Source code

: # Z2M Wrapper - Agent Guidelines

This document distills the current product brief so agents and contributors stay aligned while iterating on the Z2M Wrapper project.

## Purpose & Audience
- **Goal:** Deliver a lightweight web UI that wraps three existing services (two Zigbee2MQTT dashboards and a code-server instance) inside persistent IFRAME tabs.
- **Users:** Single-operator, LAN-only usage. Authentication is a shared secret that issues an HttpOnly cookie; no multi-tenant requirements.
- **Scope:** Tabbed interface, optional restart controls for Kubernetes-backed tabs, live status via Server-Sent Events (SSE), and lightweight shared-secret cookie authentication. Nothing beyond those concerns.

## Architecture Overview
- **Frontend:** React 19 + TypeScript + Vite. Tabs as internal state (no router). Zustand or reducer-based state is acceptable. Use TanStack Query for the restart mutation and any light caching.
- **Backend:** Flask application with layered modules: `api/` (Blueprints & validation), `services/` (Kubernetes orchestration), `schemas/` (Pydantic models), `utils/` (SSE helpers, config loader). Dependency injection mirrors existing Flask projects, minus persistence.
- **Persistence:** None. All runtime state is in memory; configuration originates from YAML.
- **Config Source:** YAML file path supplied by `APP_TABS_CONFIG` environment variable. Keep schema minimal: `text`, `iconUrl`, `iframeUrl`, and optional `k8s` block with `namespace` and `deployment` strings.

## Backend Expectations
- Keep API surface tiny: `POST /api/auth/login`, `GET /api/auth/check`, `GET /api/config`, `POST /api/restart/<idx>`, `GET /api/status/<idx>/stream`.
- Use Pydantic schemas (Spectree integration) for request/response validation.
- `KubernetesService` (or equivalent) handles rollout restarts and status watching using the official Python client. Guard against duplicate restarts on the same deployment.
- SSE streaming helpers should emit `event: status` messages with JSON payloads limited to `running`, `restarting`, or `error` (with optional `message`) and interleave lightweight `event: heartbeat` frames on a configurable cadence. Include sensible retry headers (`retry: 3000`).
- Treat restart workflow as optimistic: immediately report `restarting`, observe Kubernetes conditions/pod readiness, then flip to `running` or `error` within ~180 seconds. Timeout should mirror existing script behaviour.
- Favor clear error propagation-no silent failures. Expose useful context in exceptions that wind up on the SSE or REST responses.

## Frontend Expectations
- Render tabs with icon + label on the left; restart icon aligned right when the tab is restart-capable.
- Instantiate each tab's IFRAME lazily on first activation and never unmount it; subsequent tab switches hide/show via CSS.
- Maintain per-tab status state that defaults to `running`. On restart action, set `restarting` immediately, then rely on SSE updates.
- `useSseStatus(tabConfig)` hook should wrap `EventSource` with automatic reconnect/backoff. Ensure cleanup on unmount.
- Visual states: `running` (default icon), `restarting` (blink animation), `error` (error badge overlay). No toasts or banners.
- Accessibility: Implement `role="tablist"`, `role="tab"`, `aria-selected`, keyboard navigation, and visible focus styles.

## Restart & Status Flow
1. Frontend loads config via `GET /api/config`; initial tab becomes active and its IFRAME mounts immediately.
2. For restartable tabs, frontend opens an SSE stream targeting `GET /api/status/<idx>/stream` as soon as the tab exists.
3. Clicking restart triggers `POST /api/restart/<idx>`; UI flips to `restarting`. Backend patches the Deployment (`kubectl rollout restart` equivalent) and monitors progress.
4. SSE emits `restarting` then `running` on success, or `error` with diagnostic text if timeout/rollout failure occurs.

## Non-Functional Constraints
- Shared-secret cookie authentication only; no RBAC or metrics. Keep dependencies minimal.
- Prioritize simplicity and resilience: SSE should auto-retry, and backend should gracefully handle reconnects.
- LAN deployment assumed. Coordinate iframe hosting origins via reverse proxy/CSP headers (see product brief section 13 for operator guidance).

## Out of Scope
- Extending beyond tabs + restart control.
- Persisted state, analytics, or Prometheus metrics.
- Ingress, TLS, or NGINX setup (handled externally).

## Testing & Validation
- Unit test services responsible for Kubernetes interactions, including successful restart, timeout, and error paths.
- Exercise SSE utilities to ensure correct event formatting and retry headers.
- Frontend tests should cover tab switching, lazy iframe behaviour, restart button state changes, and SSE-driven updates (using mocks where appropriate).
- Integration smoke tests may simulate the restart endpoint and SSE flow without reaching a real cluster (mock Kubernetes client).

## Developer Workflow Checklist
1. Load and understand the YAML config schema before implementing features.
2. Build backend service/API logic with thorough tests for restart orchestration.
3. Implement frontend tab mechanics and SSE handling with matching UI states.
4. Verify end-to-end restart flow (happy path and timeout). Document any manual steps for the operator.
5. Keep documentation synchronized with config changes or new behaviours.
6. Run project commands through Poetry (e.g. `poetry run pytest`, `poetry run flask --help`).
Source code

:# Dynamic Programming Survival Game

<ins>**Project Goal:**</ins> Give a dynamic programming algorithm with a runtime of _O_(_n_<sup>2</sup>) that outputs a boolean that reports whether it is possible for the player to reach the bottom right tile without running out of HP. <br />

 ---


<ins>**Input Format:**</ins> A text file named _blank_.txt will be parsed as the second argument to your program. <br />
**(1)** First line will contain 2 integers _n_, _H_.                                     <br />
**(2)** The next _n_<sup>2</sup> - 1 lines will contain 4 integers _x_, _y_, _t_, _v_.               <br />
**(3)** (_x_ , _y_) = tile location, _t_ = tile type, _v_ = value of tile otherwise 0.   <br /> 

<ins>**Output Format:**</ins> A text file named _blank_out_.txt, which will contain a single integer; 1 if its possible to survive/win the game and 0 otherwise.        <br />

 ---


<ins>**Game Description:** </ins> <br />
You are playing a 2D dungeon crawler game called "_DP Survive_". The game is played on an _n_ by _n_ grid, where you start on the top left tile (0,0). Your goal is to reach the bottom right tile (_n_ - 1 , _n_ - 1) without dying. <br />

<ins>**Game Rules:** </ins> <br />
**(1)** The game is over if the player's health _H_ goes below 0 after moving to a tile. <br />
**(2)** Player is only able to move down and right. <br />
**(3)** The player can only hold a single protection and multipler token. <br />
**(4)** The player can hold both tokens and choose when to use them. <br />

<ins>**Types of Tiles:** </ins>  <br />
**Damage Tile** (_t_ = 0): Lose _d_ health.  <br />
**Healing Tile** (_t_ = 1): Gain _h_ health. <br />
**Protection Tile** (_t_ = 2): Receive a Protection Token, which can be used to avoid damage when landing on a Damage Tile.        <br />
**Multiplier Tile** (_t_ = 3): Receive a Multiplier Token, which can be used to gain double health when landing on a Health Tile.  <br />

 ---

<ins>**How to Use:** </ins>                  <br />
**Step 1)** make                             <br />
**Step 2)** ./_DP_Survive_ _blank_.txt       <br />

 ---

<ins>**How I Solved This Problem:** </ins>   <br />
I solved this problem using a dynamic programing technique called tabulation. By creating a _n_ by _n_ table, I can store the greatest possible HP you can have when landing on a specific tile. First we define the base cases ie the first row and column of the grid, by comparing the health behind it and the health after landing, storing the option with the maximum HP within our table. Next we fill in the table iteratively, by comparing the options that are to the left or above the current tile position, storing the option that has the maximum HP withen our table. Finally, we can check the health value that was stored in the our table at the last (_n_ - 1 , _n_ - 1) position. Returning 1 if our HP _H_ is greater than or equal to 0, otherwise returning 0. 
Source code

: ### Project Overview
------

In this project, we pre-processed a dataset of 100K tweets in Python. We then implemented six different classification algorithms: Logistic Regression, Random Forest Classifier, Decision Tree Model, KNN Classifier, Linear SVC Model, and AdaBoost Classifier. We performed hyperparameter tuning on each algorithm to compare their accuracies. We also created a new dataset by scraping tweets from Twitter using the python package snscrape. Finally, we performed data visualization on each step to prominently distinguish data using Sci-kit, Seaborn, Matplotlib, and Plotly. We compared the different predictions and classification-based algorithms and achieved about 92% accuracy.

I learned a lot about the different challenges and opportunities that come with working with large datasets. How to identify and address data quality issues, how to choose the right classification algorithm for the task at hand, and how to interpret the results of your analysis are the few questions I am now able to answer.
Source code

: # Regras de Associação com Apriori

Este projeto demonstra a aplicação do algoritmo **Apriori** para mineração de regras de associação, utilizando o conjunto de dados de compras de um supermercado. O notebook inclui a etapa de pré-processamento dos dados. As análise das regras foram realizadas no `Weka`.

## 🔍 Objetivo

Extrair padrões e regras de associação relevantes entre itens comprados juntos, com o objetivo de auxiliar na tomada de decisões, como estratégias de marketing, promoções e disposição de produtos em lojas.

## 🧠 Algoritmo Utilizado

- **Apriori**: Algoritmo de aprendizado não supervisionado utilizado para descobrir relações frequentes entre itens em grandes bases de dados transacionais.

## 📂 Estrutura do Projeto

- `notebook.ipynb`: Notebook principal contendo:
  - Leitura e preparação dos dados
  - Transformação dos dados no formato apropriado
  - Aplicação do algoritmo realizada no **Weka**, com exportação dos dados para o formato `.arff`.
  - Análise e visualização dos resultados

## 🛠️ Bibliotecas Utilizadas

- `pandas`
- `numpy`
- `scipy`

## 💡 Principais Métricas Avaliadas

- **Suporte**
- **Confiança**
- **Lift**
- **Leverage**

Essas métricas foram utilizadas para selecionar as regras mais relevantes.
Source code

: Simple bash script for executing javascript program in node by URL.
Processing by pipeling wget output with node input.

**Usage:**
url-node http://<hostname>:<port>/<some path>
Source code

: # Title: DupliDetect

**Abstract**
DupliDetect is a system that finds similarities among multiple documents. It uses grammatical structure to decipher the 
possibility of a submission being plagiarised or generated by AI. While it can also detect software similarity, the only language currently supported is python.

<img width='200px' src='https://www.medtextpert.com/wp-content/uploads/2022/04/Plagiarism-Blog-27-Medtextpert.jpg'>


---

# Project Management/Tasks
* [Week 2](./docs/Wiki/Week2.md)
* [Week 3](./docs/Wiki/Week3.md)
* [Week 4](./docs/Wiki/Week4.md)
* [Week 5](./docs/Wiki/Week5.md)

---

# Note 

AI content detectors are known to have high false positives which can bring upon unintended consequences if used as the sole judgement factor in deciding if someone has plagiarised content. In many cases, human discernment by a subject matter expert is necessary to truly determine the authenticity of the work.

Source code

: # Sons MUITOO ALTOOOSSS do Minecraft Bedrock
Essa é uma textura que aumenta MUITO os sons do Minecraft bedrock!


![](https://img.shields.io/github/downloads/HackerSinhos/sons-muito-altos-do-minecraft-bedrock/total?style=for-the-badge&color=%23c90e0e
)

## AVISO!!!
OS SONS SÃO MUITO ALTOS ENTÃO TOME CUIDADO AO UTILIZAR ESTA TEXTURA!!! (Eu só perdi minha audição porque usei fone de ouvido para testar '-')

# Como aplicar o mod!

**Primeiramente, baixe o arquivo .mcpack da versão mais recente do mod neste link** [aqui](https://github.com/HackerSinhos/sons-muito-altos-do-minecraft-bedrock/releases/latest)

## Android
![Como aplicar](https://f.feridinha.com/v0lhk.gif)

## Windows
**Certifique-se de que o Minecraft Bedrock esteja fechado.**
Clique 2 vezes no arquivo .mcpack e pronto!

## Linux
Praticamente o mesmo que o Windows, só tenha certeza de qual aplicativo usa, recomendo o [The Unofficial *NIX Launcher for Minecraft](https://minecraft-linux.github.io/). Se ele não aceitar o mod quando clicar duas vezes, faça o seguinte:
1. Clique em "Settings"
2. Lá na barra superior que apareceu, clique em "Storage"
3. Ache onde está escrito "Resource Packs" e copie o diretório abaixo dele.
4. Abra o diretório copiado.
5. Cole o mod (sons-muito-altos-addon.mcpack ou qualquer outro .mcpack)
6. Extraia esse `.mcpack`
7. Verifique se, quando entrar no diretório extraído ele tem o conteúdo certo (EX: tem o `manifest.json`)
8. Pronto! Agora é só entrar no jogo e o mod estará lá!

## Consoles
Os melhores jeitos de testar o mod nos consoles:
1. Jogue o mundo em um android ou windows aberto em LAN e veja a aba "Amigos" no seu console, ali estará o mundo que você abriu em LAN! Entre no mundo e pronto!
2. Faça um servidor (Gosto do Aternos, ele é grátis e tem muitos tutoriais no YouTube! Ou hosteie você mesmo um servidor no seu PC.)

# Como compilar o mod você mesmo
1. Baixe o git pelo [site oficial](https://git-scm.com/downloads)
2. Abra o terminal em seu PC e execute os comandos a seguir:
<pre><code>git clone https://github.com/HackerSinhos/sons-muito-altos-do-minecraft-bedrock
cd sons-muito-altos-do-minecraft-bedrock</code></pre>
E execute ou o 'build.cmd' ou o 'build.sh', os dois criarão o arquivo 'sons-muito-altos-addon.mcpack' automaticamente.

- _Work required_
A word-for-word copy of the entries, from the first line through the line containing "- **Backend:** Flask", is the whole answer.

- _Written response_
Source code

: # Z2M Wrapper - Agent Guidelines

This document distills the current product brief so agents and contributors stay aligned while iterating on the Z2M Wrapper project.

## Purpose & Audience
- **Goal:** Deliver a lightweight web UI that wraps three existing services (two Zigbee2MQTT dashboards and a code-server instance) inside persistent IFRAME tabs.
- **Users:** Single-operator, LAN-only usage. Authentication is a shared secret that issues an HttpOnly cookie; no multi-tenant requirements.
- **Scope:** Tabbed interface, optional restart controls for Kubernetes-backed tabs, live status via Server-Sent Events (SSE), and lightweight shared-secret cookie authentication. Nothing beyond those concerns.

## Architecture Overview
- **Frontend:** React 19 + TypeScript + Vite. Tabs as internal state (no router). Zustand or reducer-based state is acceptable. Use TanStack Query for the restart mutation and any light caching.
- **Backend:** Flask application with layered modules: `api/` (Blueprints & validation), `services/` (Kubernetes orchestration), `schemas/` (Pydantic models), `utils/` (SSE helpers, config loader). Dependency injection mirrors existing Flask projects, minus persistence.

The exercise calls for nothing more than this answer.